• Your objective: List each line of the data in which the string "subgrids" appears.

►

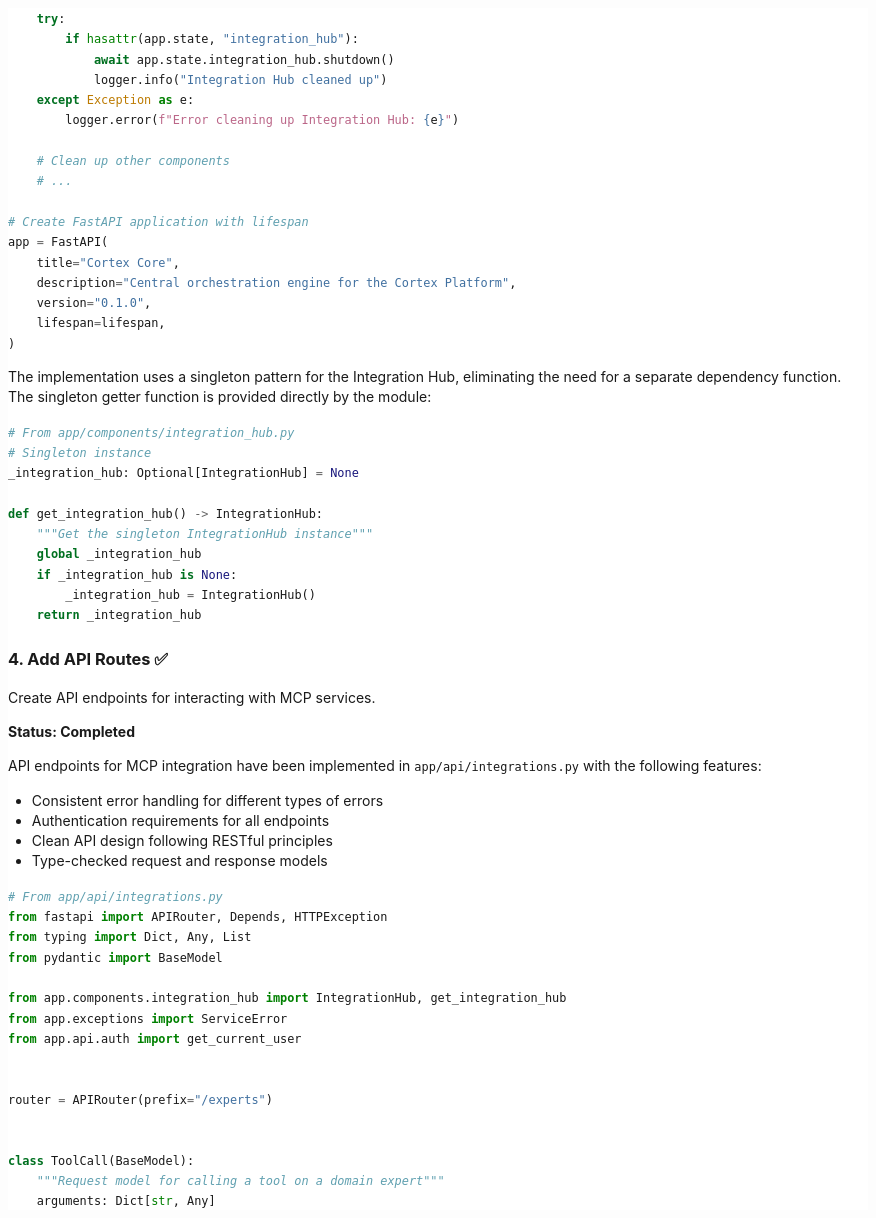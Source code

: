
 ```python
    try:
        if hasattr(app.state, "integration_hub"):
            await app.state.integration_hub.shutdown()
            logger.info("Integration Hub cleaned up")
    except Exception as e:
        logger.error(f"Error cleaning up Integration Hub: {e}")

    # Clean up other components
    # ...

# Create FastAPI application with lifespan
app = FastAPI(
    title="Cortex Core",
    description="Central orchestration engine for the Cortex Platform",
    version="0.1.0",
    lifespan=lifespan,
)
```

The implementation uses a singleton pattern for the Integration Hub, eliminating the need for a separate dependency function. The singleton getter function is provided directly by the module:

```python
# From app/components/integration_hub.py
# Singleton instance
_integration_hub: Optional[IntegrationHub] = None

def get_integration_hub() -> IntegrationHub:
    """Get the singleton IntegrationHub instance"""
    global _integration_hub
    if _integration_hub is None:
        _integration_hub = IntegrationHub()
    return _integration_hub
```

### 4. Add API Routes ✅

Create API endpoints for interacting with MCP services.

**Status: Completed**

API endpoints for MCP integration have been implemented in `app/api/integrations.py` with the following features:

- Consistent error handling for different types of errors
- Authentication requirements for all endpoints
- Clean API design following RESTful principles
- Type-checked request and response models

```python
# From app/api/integrations.py
from fastapi import APIRouter, Depends, HTTPException
from typing import Dict, Any, List
from pydantic import BaseModel

from app.components.integration_hub import IntegrationHub, get_integration_hub
from app.exceptions import ServiceError
from app.api.auth import get_current_user


router = APIRouter(prefix="/experts")


class ToolCall(BaseModel):
    """Request model for calling a tool on a domain expert"""
    arguments: Dict[str, Any]
```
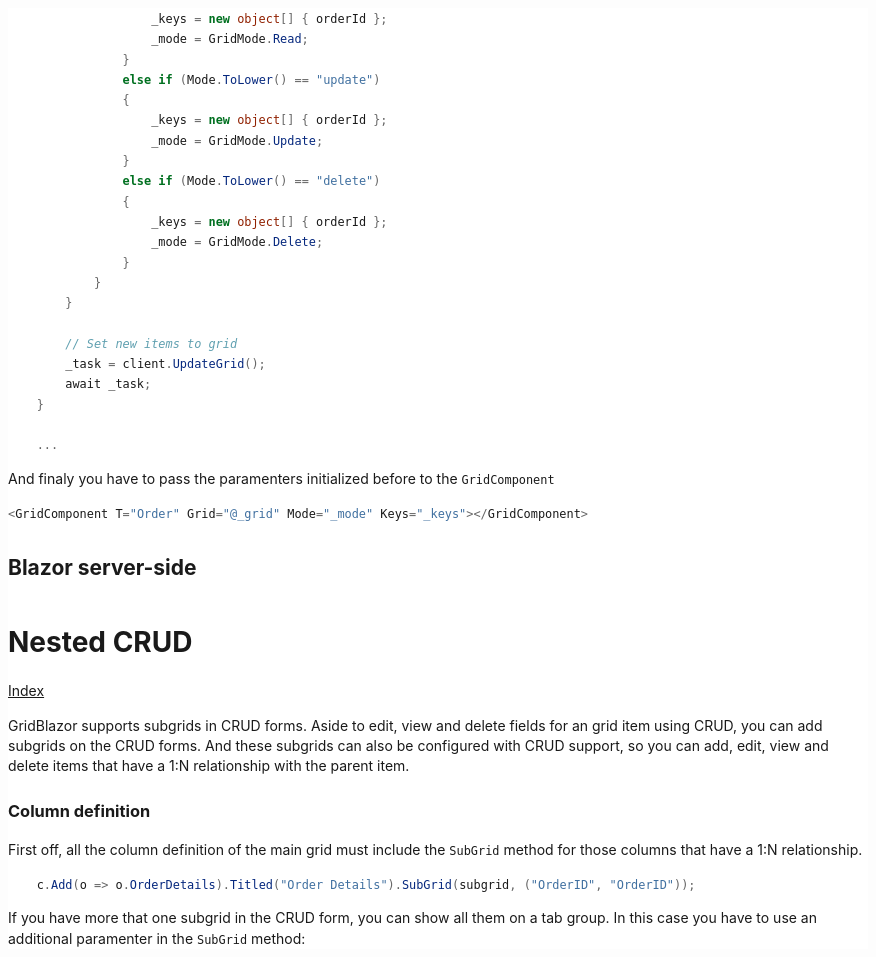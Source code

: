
 ```c#
                    _keys = new object[] { orderId };
                    _mode = GridMode.Read;
                }
                else if (Mode.ToLower() == "update")
                {
                    _keys = new object[] { orderId };
                    _mode = GridMode.Update;
                }
                else if (Mode.ToLower() == "delete")
                {
                    _keys = new object[] { orderId };
                    _mode = GridMode.Delete;
                }
            }
        }

        // Set new items to grid
        _task = client.UpdateGrid();
        await _task;
    }

    ...
```

And finaly you have to pass the paramenters initialized before to the ```GridComponent```

```c#
<GridComponent T="Order" Grid="@_grid" Mode="_mode" Keys="_keys"></GridComponent>
``` 

## Blazor server-side

# Nested CRUD

[Index](Documentation.md)

GridBlazor supports subgrids in CRUD forms. Aside to edit, view and delete fields for an grid item using CRUD, you can add subgrids on the CRUD forms. 
And these subgrids can also be configured with CRUD support, so you can add, edit, view and delete items that have a 1:N relationship with the parent item.

### Column definition

First off, all the column definition of the main grid must include the ```SubGrid``` method for those columns that have a 1:N relationship. 

```c#
    c.Add(o => o.OrderDetails).Titled("Order Details").SubGrid(subgrid, ("OrderID", "OrderID"));
```

If you have more that one subgrid in the CRUD form, you can show all them on a tab group. In this case you have to use an additional paramenter in the ```SubGrid``` method:
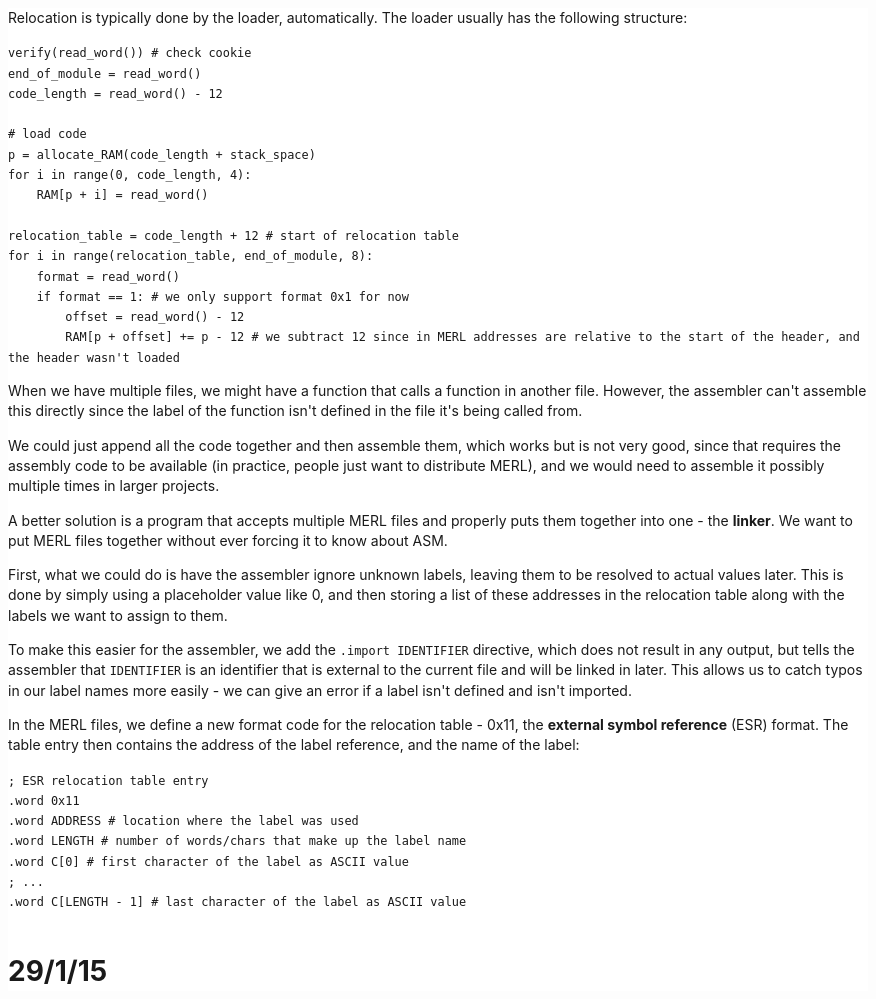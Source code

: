 Relocation is typically done by the loader, automatically. The loader usually has the following structure:

    verify(read_word()) # check cookie
    end_of_module = read_word()
    code_length = read_word() - 12
    
    # load code
    p = allocate_RAM(code_length + stack_space)
    for i in range(0, code_length, 4):
        RAM[p + i] = read_word()
    
    relocation_table = code_length + 12 # start of relocation table
    for i in range(relocation_table, end_of_module, 8):
        format = read_word()
        if format == 1: # we only support format 0x1 for now
            offset = read_word() - 12
            RAM[p + offset] += p - 12 # we subtract 12 since in MERL addresses are relative to the start of the header, and the header wasn't loaded

When we have multiple files, we might have a function that calls a function in another file. However, the assembler can't assemble this directly since the label of the function isn't defined in the file it's being called from.

We could just append all the code together and then assemble them, which works but is not very good, since that requires the assembly code to be available (in practice, people just want to distribute MERL), and we would need to assemble it possibly multiple times in larger projects.

A better solution is a program that accepts multiple MERL files and properly puts them together into one - the **linker**. We want to put MERL files together without ever forcing it to know about ASM.

First, what we could do is have the assembler ignore unknown labels, leaving them to be resolved to actual values later. This is done by simply using a placeholder value like 0, and then storing a list of these addresses in the relocation table along with the labels we want to assign to them.

To make this easier for the assembler, we add the `.import IDENTIFIER` directive, which does not result in any output, but tells the assembler that `IDENTIFIER` is an identifier that is external to the current file and will be linked in later. This allows us to catch typos in our label names more easily - we can give an error if a label isn't defined and isn't imported.

In the MERL files, we define a new format code for the relocation table - 0x11, the **external symbol reference** (ESR) format. The table entry then contains the address of the label reference, and the name of the label:

    ; ESR relocation table entry
    .word 0x11
    .word ADDRESS # location where the label was used
    .word LENGTH # number of words/chars that make up the label name
    .word C[0] # first character of the label as ASCII value
    ; ...
    .word C[LENGTH - 1] # last character of the label as ASCII value

# 29/1/15
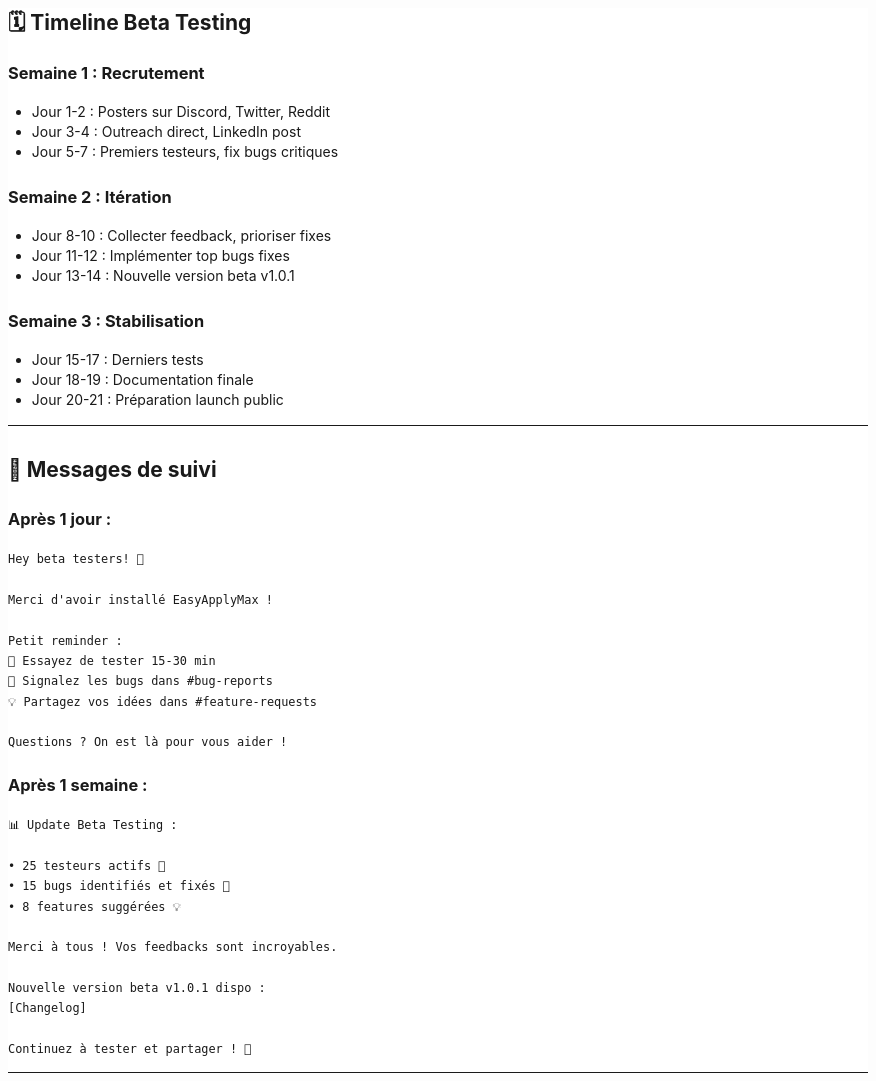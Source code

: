 
## 🗓️ Timeline Beta Testing

### Semaine 1 : Recrutement
- Jour 1-2 : Posters sur Discord, Twitter, Reddit
- Jour 3-4 : Outreach direct, LinkedIn post
- Jour 5-7 : Premiers testeurs, fix bugs critiques

### Semaine 2 : Itération
- Jour 8-10 : Collecter feedback, prioriser fixes
- Jour 11-12 : Implémenter top bugs fixes
- Jour 13-14 : Nouvelle version beta v1.0.1

### Semaine 3 : Stabilisation
- Jour 15-17 : Derniers tests
- Jour 18-19 : Documentation finale
- Jour 20-21 : Préparation launch public

---

## 💬 Messages de suivi

### Après 1 jour :
```
Hey beta testers! 👋

Merci d'avoir installé EasyApplyMax !

Petit reminder :
📝 Essayez de tester 15-30 min
🐛 Signalez les bugs dans #bug-reports
💡 Partagez vos idées dans #feature-requests

Questions ? On est là pour vous aider !
```

### Après 1 semaine :
```
📊 Update Beta Testing :

• 25 testeurs actifs 🎉
• 15 bugs identifiés et fixés 🐛
• 8 features suggérées 💡

Merci à tous ! Vos feedbacks sont incroyables.

Nouvelle version beta v1.0.1 dispo :
[Changelog]

Continuez à tester et partager ! 🚀
```

---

◄

• Task solution:
GridBlazor supports subgrids in CRUD forms. Aside to edit, view and delete fields for an grid item using CRUD, you can add subgrids on the CRUD forms. 
And these subgrids can also be configured with CRUD support, so you can add, edit, view and delete items that have a 1:N relationship with the parent item.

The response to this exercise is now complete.